Entries shown =>
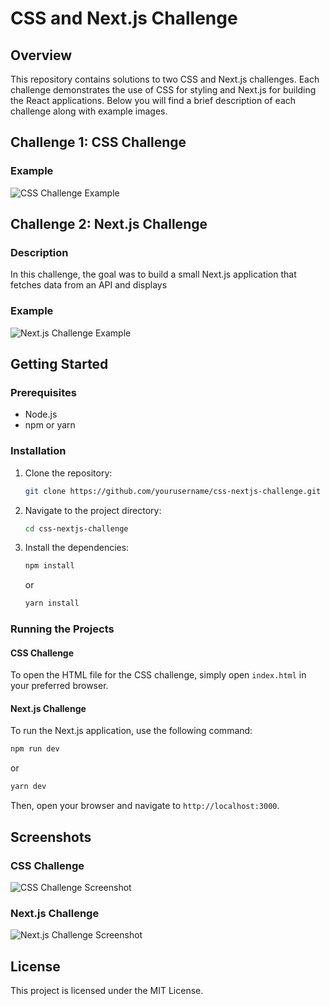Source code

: # CSS and Next.js Challenge

## Overview
This repository contains solutions to two CSS and Next.js challenges. Each challenge demonstrates the use of CSS for styling and Next.js for building the React applications. Below you will find a brief description of each challenge along with example images.

## Challenge 1: CSS Challenge

### Example
![CSS Challenge Example](./images/css-challenge-example.png)

## Challenge 2: Next.js Challenge
### Description
In this challenge, the goal was to build a small Next.js application that fetches data from an API and displays

### Example
![Next.js Challenge Example](./images/nextjs-challenge-example.png)

## Getting Started

### Prerequisites
- Node.js
- npm or yarn

### Installation
1. Clone the repository:
   ```bash
   git clone https://github.com/yourusername/css-nextjs-challenge.git
   ```
2. Navigate to the project directory:
   ```bash
   cd css-nextjs-challenge
   ```
3. Install the dependencies:
   ```bash
   npm install
   ```
   or
   ```bash
   yarn install
   ```

### Running the Projects

#### CSS Challenge
To open the HTML file for the CSS challenge, simply open `index.html` in your preferred browser.

#### Next.js Challenge
To run the Next.js application, use the following command:
```bash
npm run dev
```
or
```bash
yarn dev
```
Then, open your browser and navigate to `http://localhost:3000`.

## Screenshots

### CSS Challenge
![CSS Challenge Screenshot](./images/css-challenge-screenshot.png)

### Next.js Challenge
![Next.js Challenge Screenshot](./images/nextjs-challenge-screenshot.png)

## License
This project is licensed under the MIT License.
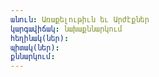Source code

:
 ```yaml
---
անուն: Առաքելութիւն եւ Արժէքներ
կարգավիճակ: նախաքննարկում
հեղինակ(ներ): 
պիտակ(ներ): 
քննարկում: 
---
```


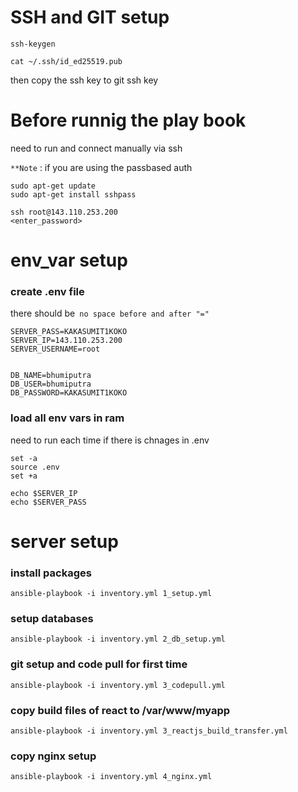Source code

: # SSH and GIT setup

```
ssh-keygen

cat ~/.ssh/id_ed25519.pub
```
then copy the ssh key to git ssh key

# Before runnig the play book
need to run and connect manually via ssh

`**Note` : if you are using the passbased auth
```
sudo apt-get update
sudo apt-get install sshpass
```

```
ssh root@143.110.253.200
<enter_password>
```

# env_var setup
### create .env file

there should be` no space before and after "="`

```
SERVER_PASS=KAKASUMIT1KOKO
SERVER_IP=143.110.253.200
SERVER_USERNAME=root


DB_NAME=bhumiputra
DB_USER=bhumiputra
DB_PASSWORD=KAKASUMIT1KOKO
```

### load all env vars in ram

need to run each time if there is chnages in .env

```
set -a
source .env
set +a

echo $SERVER_IP
echo $SERVER_PASS

```


# server setup

### install packages

``` ansible-playbook -i inventory.yml 1_setup.yml ```

### setup databases

``` ansible-playbook -i inventory.yml 2_db_setup.yml ```

### git setup and code pull for first time

``` ansible-playbook -i inventory.yml 3_codepull.yml ```

### copy build files of react to /var/www/myapp

``` ansible-playbook -i inventory.yml 3_reactjs_build_transfer.yml ```

### copy nginx setup

``` ansible-playbook -i inventory.yml 4_nginx.yml ```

Your objective =>
Every entry should be returned exactly as written, minus the pictures.

Exercise answer =>
Source code

: # CSS and Next.js Challenge

## Overview
This repository contains solutions to two CSS and Next.js challenges. Each challenge demonstrates the use of CSS for styling and Next.js for building the React applications. Below you will find a brief description of each challenge along with example images.

## Challenge 1: CSS Challenge

### Example
![CSS Challenge Example](./images/css-challenge-example.png)

## Challenge 2: Next.js Challenge
### Description
In this challenge, the goal was to build a small Next.js application that fetches data from an API and displays

### Example
![Next.js Challenge Example](./images/nextjs-challenge-example.png)

## Getting Started

### Prerequisites
- Node.js
- npm or yarn

### Installation
1. Clone the repository:
   ```bash
   git clone https://github.com/yourusername/css-nextjs-challenge.git
   ```
2. Navigate to the project directory:
   ```bash
   cd css-nextjs-challenge
   ```
3. Install the dependencies:
   ```bash
   npm install
   ```
   or
   ```bash
   yarn install
   ```

### Running the Projects

#### CSS Challenge
To open the HTML file for the CSS challenge, simply open `index.html` in your preferred browser.

#### Next.js Challenge
To run the Next.js application, use the following command:
```bash
npm run dev
```
or
```bash
yarn dev
```
Then, open your browser and navigate to `http://localhost:3000`.

## Screenshots

### CSS Challenge
![CSS Challenge Screenshot](./images/css-challenge-screenshot.png)

### Next.js Challenge
![Next.js Challenge Screenshot](./images/nextjs-challenge-screenshot.png)

## License
This project is licensed under the MIT License.
Source code

:
 ```yaml
---
անուն: Առաքելութիւն եւ Արժէքներ
կարգավիճակ: նախաքննարկում
հեղինակ(ներ): 
պիտակ(ներ): 
քննարկում: 
---
```


Source code

: # SSH and GIT setup

```
ssh-keygen

cat ~/.ssh/id_ed25519.pub
```
then copy the ssh key to git ssh key

# Before runnig the play book
need to run and connect manually via ssh

`**Note` : if you are using the passbased auth
```
sudo apt-get update
sudo apt-get install sshpass
```

```
ssh root@143.110.253.200
<enter_password>
```

# env_var setup
### create .env file

there should be` no space before and after "="`

```
SERVER_PASS=KAKASUMIT1KOKO
SERVER_IP=143.110.253.200
SERVER_USERNAME=root


DB_NAME=bhumiputra
DB_USER=bhumiputra
DB_PASSWORD=KAKASUMIT1KOKO
```

### load all env vars in ram

need to run each time if there is chnages in .env

```
set -a
source .env
set +a

echo $SERVER_IP
echo $SERVER_PASS

```


# server setup

### install packages

``` ansible-playbook -i inventory.yml 1_setup.yml ```

### setup databases

``` ansible-playbook -i inventory.yml 2_db_setup.yml ```

### git setup and code pull for first time

``` ansible-playbook -i inventory.yml 3_codepull.yml ```

### copy build files of react to /var/www/myapp

``` ansible-playbook -i inventory.yml 3_reactjs_build_transfer.yml ```

### copy nginx setup

``` ansible-playbook -i inventory.yml 4_nginx.yml ```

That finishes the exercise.